Hi I have done pan-genome analysis with 0.5% identity cutoff using BPGA tool. and it has given me core reference sequence, accessory reference file and unique sequences files. Now I have a list of sequence and i have aligned them with all 3 files i.e core, accessory and unique. There are some genes that shows alignment with core genome as well as accessory genome sequences. My parameters are >=50% identity, qcovhsp >=90% and evalue 0.0001. How can I segregate genes in core and accessory if they shows alignment with both files?

2.1 years ago
Mensur Dlakic

Not sure why you need to segregate anything when BPGA has already done it for you. The groupings were done based on distribution in multiple genomes, which is a broader relationship criterion than simple sequence similarity.

For genes that have paralogs, one of them may be in the core group, and others are in the accessory groups. Those paralogs could still retain relatively high percent identity and coverage, and most definitely E-value lower than 1e-4. If not universally present in multiple genomes, they will go into accessory group.

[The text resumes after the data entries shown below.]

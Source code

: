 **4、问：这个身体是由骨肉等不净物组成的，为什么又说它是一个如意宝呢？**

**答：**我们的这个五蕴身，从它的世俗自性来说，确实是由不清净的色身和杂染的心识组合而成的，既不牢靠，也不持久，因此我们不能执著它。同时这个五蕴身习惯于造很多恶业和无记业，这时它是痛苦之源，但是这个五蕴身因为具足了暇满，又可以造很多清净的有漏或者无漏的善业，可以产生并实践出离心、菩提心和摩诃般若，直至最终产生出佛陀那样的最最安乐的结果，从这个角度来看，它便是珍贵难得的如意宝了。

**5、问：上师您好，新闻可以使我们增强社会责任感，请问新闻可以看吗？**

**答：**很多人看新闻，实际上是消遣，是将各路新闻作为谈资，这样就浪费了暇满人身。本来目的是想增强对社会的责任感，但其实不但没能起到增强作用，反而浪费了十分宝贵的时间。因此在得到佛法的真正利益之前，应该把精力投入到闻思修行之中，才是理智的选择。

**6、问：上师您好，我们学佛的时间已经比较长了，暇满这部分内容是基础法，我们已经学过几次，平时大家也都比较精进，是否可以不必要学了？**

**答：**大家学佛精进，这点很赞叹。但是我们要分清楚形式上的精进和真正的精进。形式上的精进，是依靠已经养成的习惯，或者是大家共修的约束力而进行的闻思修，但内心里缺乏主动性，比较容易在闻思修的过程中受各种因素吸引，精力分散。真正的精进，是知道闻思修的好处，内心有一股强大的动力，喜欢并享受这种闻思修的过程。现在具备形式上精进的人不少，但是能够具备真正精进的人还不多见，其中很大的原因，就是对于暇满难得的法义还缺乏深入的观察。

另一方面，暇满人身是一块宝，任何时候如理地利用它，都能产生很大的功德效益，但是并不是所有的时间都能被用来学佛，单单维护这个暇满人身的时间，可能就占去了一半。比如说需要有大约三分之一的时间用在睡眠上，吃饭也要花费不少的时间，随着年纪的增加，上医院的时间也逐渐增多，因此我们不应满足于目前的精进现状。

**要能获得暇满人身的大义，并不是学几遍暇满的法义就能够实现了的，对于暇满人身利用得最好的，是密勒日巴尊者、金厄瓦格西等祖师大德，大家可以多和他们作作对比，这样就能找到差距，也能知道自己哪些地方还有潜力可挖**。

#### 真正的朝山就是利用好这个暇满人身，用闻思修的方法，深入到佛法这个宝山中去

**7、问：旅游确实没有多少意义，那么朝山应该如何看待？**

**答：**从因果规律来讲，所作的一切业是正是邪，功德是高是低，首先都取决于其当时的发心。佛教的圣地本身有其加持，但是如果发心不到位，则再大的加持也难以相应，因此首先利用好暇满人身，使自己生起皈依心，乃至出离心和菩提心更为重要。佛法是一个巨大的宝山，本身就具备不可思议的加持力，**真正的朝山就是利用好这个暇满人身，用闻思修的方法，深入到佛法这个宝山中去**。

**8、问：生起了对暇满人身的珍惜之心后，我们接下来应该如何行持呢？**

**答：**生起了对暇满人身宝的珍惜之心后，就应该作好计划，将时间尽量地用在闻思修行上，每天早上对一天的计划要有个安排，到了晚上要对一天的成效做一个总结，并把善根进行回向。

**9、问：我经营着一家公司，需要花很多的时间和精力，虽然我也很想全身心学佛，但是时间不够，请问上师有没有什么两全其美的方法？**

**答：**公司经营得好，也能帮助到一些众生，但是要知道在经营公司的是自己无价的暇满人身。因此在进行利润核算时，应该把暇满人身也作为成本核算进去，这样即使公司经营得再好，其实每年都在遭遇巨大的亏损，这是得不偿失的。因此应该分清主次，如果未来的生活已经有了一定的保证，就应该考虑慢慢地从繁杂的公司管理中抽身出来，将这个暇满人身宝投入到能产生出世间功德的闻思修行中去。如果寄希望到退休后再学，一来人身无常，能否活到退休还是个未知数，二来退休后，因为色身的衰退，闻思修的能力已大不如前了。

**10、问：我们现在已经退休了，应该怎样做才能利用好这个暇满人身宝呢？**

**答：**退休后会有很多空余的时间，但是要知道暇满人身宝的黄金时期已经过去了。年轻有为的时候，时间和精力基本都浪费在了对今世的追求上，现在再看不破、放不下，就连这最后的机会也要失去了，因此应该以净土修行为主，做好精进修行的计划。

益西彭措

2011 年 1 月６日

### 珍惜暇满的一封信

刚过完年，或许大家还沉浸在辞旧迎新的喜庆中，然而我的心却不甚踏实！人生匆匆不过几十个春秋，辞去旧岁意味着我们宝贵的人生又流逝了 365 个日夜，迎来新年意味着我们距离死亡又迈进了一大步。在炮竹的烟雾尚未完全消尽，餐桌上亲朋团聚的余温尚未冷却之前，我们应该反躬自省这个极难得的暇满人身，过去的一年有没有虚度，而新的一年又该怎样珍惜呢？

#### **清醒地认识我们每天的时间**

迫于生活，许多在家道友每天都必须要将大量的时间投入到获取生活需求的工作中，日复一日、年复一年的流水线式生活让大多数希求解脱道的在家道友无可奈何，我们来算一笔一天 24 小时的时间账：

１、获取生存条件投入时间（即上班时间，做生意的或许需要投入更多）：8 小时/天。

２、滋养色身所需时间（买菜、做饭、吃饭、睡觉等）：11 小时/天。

I understand that BPGA is segregating core accessory and unique. Now i have a list of genes in which i want to analyse whether it belongs to core or accessory. For that i did blast and getting same genes in core as well as accessory at 50% identity with >=90%query coverage. Can a single gene belongs to both core and accessory? Can u please tell me why? I am getting very confused..

Not sure why you are repeating your question, as I already answered it. A single gene can't be both in core and accessory groups, and it doesn't seem that you are observing anything that contradicts that.

Let's say you have a gene A, with two paralogs: A1 and A2. Gene A is present in all the species in your pangenome, so it goes into core group. Genes A1 and A2 are present only in some species but not all, so they go into accessory group. When you BLAST A1 or A2, they are similar enough to match A in core group, which seems to be what you are seeing. Similarly, BLASTing A would identify A1 and A2 in accessory group, because many paralogs are similar enough to match your identity and coverage criteria.

If you lower E-value in your search to 1x10-30 or so, you will likely see few if any of these cross-matches.